The tone for December follows a strong November, which saw the highest level of new issuance for the year, and better buyers for many issues that had been beaten down in previous months, sources said.

Total new issuance volume for the month jumped to $6.68 billion in proceeds, its highest level since $7.75 billion posted almost two years ago in March 2004. Issuance was almost four times the $1.79 billion recorded in October.

Nevertheless, activity remains below last year's levels, with 2005's $30.50 billion year to date, at only 75% of the $47.60 billion in the same period for 2004.

Goldman Sachs & Co. rode November's surge in convertibles issuance to take the number one spot among underwriters of convertibles for the year to date, according to data compiled by Prospect News.

With $3.28 billion of business in November, more than any other firm, Goldman jumped from its previous fourth place to the top position.
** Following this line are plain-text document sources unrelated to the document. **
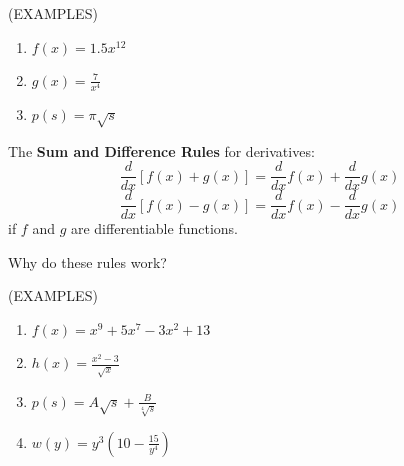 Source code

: \documentclass[11pt]{article}
\begin{document}
\vspace{0.2in}

(EXAMPLES)\\

\begin{enumerate}
\item{$f(x) = 1.5x^{12}$}
  \vspace{0.3in}
\item{$g(x) = \frac{7}{x^4}$}
  \vspace{0.3in}
\item{$p(s) = \pi\sqrt{s}$}
  \vspace{0.3in}
\end{enumerate}


The {\bf Sum and Difference Rules} for derivatives:
\begin{displaymath}
\frac{d}{dx}\left[f(x) + g(x)  \right] = \frac{d}{dx}f(x) + \frac{d}{dx}g(x)
  \end{displaymath}
\begin{displaymath}
\frac{d}{dx}\left[f(x) - g(x)  \right] = \frac{d}{dx}f(x) - \frac{d}{dx}g(x)
  \end{displaymath}
if $f$ and $g$ are differentiable functions.

  \vspace{0.2in}

Why do these rules work?  

\pagebreak


(EXAMPLES)\\

\begin{enumerate}
\item{$f(x) = x^9 + 5x^7 - 3x^2 + 13$}
  \vspace{0.4in}
\item{$h(x) = \frac{x^2-3}{\sqrt{x}}$}
  \vspace{0.4in}
\item{$p(s) = A\sqrt{s} + \frac{B}{\sqrt[4]{s}}$}
  \vspace{0.4in}
\item{$w(y) = y^3\left(10-\frac{15}{y^4}\right)$}
    \vspace{0.4in}
\end{enumerate}

    \vspace{0.3in}
\end{document}
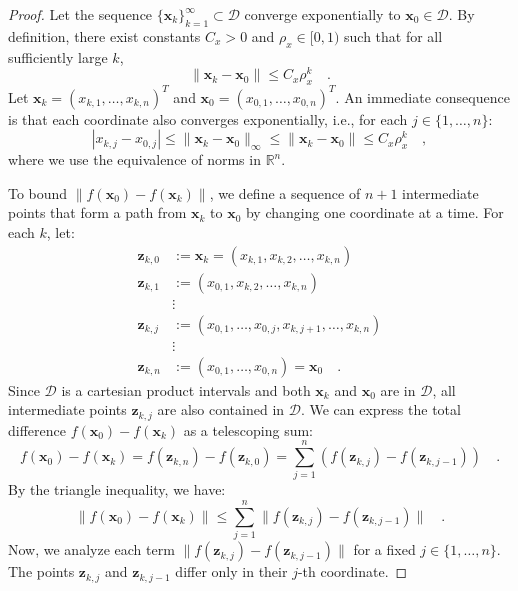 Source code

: \documentclass[../../main.tex]{subfiles}
\begin{document}
\begin{proof}
Let the sequence $\{\bm{x}_k\}_{k=1}^\infty \subset \mathcal{D}$ converge exponentially to $\bm{x}_0 \in \mathcal{D}$. By definition, there exist constants $C_x > 0$ and $\rho_x \in [0, 1)$ such that for all sufficiently large $k$,
\[
    \|\bm{x}_k - \bm{x}_0\| \le C_x \rho_x^k \quad .
\]
Let $\bm{x}_k = (x_{k,1}, \dots, x_{k,n})^T$ and $\bm{x}_0 = (x_{0,1}, \dots, x_{0,n})^T$. An immediate consequence is that each coordinate also converges exponentially, i.e., for each $j \in \{1, \dots, n\}$:
\[
    |x_{k,j} - x_{0,j}| \le \|\bm{x}_k - \bm{x}_0\|_{\infty} \le \|\bm{x}_k - \bm{x}_0\| \le C_x \rho_x^k \quad ,
\]
where we use the equivalence of norms in $\mathbb{R}^n$.

To bound $\|f(\bm{x}_0) - f(\bm{x}_k)\|$, we define a sequence of $n+1$ intermediate points that form a path from $\bm{x}_k$ to $\bm{x}_0$ by changing one coordinate at a time. For each $k$, let:
\begin{align*}
    \bm{z}_{k,0} &:= \bm{x}_k = (x_{k,1}, x_{k,2}, \dots, x_{k,n}) \\
    \bm{z}_{k,1} &:= (x_{0,1}, x_{k,2}, \dots, x_{k,n}) \\
    & \vdots \\
    \bm{z}_{k,j} &:= (x_{0,1}, \dots, x_{0,j}, x_{k,j+1}, \dots, x_{k,n}) \\
    & \vdots \\
    \bm{z}_{k,n} &:= (x_{0,1}, \dots, x_{0,n}) = \bm{x}_0 \quad .
\end{align*}
Since $\mathcal{D}$ is a cartesian product intervals and both $\bm{x}_k$ and $\bm{x}_0$ are in $\mathcal{D}$, all intermediate points $\bm{z}_{k,j}$ are also contained in $\mathcal{D}$. We can express the total difference $f(\bm{x}_0) - f(\bm{x}_k)$ as a telescoping sum:
\[
    f(\bm{x}_0) - f(\bm{x}_k) = f(\bm{z}_{k,n}) - f(\bm{z}_{k,0}) = \sum_{j=1}^{n} \left( f(\bm{z}_{k,j}) - f(\bm{z}_{k,j-1}) \right) \quad .
\]
By the triangle inequality, we have:
\[
    \|f(\bm{x}_0) - f(\bm{x}_k)\| \le \sum_{j=1}^{n} \|f(\bm{z}_{k,j}) - f(\bm{z}_{k,j-1})\| \quad .
\]
Now, we analyze each term $\|f(\bm{z}_{k,j}) - f(\bm{z}_{k,j-1})\|$ for a fixed $j \in \{1, \dots, n\}$. The points $\bm{z}_{k,j}$ and $\bm{z}_{k,j-1}$ differ only in their $j$-th coordinate.


\end{proof}
\end{document}
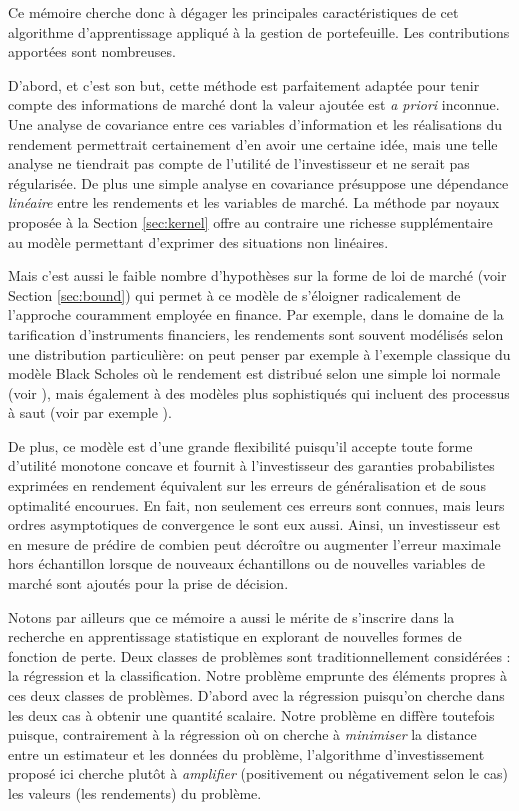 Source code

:Ce mémoire cherche donc à dégager les principales caractéristiques de cet algorithme
d'apprentissage appliqué à la gestion de portefeuille. Les contributions apportées sont
nombreuses.

D'abord, et c'est son but, cette méthode est parfaitement adaptée pour tenir compte des
informations de marché dont la valeur ajoutée est \textit{a priori} inconnue. Une analyse
de covariance entre ces variables d'information et les réalisations du rendement
permettrait certainement d'en avoir une certaine idée, mais une telle analyse ne tiendrait
pas compte de l'utilité de l'investisseur et ne serait pas régularisée. De plus une simple
analyse en covariance présuppose une dépendance \textit{linéaire} entre les rendements et
les variables de marché. La méthode par noyaux proposée à la Section \ref{sec:kernel}
offre au contraire une richesse supplémentaire au modèle permettant d'exprimer des
situations non linéaires.

Mais c'est aussi le faible nombre d'hypothèses sur la forme de loi de marché (voir Section
\ref{sec:bound}) qui permet à ce modèle de s'éloigner radicalement de l'approche
couramment employée en finance. Par exemple, dans le domaine de la tarification
d'instruments financiers, les rendements sont souvent modélisés selon une distribution
particulière: on peut penser par exemple à l'exemple classique du modèle Black Scholes où
le rendement est distribué selon une simple loi normale (voir
\cite{shreve2004stochastic}), mais également à des modèles plus sophistiqués qui incluent
des processus à saut (voir par exemple \cite{madan1998variance}).

De plus, ce modèle est d'une grande flexibilité puisqu'il accepte toute forme d'utilité
monotone concave et fournit à l'investisseur des garanties probabilistes exprimées en
rendement équivalent sur les erreurs de généralisation et de sous optimalité encourues. En
fait, non seulement ces erreurs sont connues, mais leurs ordres asymptotiques de
convergence le sont eux aussi. Ainsi, un investisseur est en mesure de prédire de combien
peut décroître ou augmenter l'erreur maximale hors échantillon lorsque de nouveaux
échantillons ou de nouvelles variables de marché sont ajoutés pour la prise de décision.

Notons par ailleurs que ce mémoire a aussi le mérite de s'inscrire dans la recherche en
apprentissage statistique en explorant de nouvelles formes de fonction de perte. Deux
classes de problèmes sont traditionnellement considérées : la régression et la
classification. Notre problème emprunte des éléments propres à ces deux classes de
problèmes. D'abord avec la régression puisqu'on cherche dans les deux cas à obtenir une
quantité scalaire. Notre problème en diffère toutefois puisque, contrairement à la
régression où on cherche à \textit{minimiser} la distance entre un estimateur et les
données du problème, l'algorithme d'investissement proposé ici cherche plutôt à
\textit{amplifier} (positivement ou négativement selon le cas) les valeurs (les
rendements) du problème.

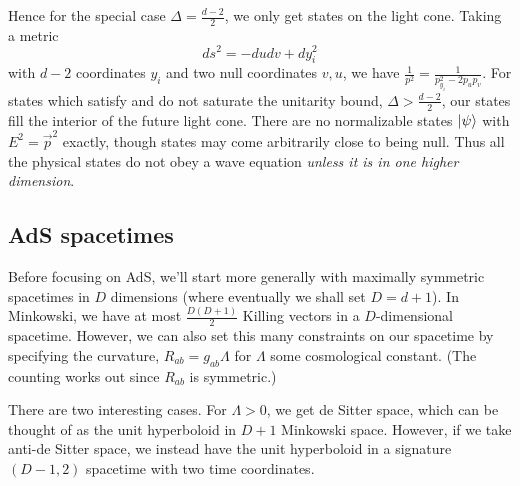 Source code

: Hence for the special case $\Delta =\frac{d-2}{2}$, we only get states on the light cone. Taking a metric
\begin{equation}
    ds^2 = -dudv + dy_i^2
\end{equation}
with $d-2$ coordinates $y_i$ and two null coordinates $v,u$, we have $\frac{1}{p^2} =\frac{1}{p_{y_i}^2 -2p_u p_v}$. For states which satisfy and do not saturate the unitarity bound, $\Delta > \frac{d-2}{2}$, our states fill the interior of the future light cone. There are no normalizable states $\lvert\psi\rangle$ with $E^2=\vec p^2$ exactly, though states may come arbitrarily close to being null. Thus all the physical states do not obey a wave equation \emph{unless it is in one higher dimension}.

\subsection*{AdS spacetimes}
Before focusing on AdS, we'll start more generally with maximally symmetric spacetimes in $D$ dimensions (where eventually we shall set $D=d+1$). In Minkowski, we have at most $\frac{D(D+1)}{2}$ Killing vectors in a $D$-dimensional spacetime. However, we can also set this many constraints on our spacetime by specifying the curvature, $R_{ab} = g_{ab}\Lambda$ for $\Lambda$ some cosmological constant. (The counting works out since $R_{ab}$ is symmetric.)

There are two interesting cases. For $\Lambda >0$, we get de Sitter space, which can be thought of as the unit hyperboloid in $D+1$ Minkowski space. However, if we take anti-de Sitter space, we instead have the unit hyperboloid in a signature $(D-1,2)$ spacetime with two time coordinates. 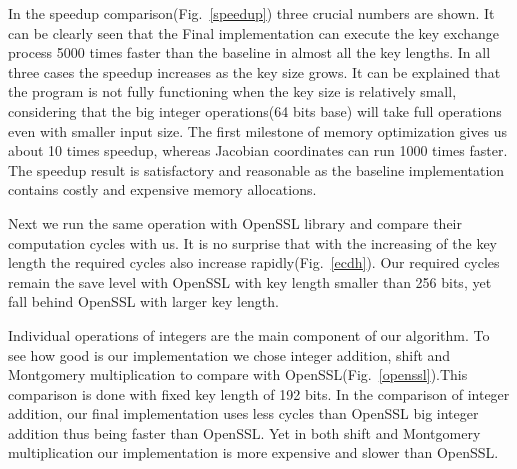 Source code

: In the speedup comparison(Fig.~\ref{speedup}) three crucial numbers are shown. It can be clearly seen that the Final implementation can execute the key exchange process 5000 times faster than the baseline in almost all the key lengths. In all three cases the speedup increases as the key size grows. It can be explained that the program is not fully functioning when the key size is relatively small, considering that the big integer operations(64 bits base) will take full operations even with smaller input size. The first milestone of memory optimization gives us about 10 times speedup, whereas Jacobian coordinates can run 1000 times faster. The speedup result is satisfactory and reasonable as the baseline implementation contains costly and expensive memory allocations. 



Next we run the same operation with OpenSSL library and compare their computation cycles with us. It is no surprise that with the increasing of the key length the required cycles also increase rapidly(Fig.~\ref{ecdh}). Our required cycles remain the save level with OpenSSL with key length smaller than 256 bits, yet fall behind OpenSSL with larger key length. 



Individual operations of integers are the main component of our algorithm. To see how good is our implementation we chose integer addition, shift and Montgomery multiplication to compare with OpenSSL(Fig.~\ref{openssl}).This comparison is done with fixed key length of 192 bits. In the comparison of integer addition, our final implementation uses less cycles than OpenSSL big integer addition thus being faster than OpenSSL. Yet in both shift and Montgomery multiplication our implementation is more expensive and slower than OpenSSL.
Among the Goldman deals for November were $2 billion of convertible senior notes for Prudential Financial Inc. and $1.265 billion of convertible senior notes for Qwest Communications International Inc.

The Prospect News figures cover dollar-denominated deals offered in the United States as registered transactions or under Rule 144A. They include deals issued by investment banks linked to a single stock.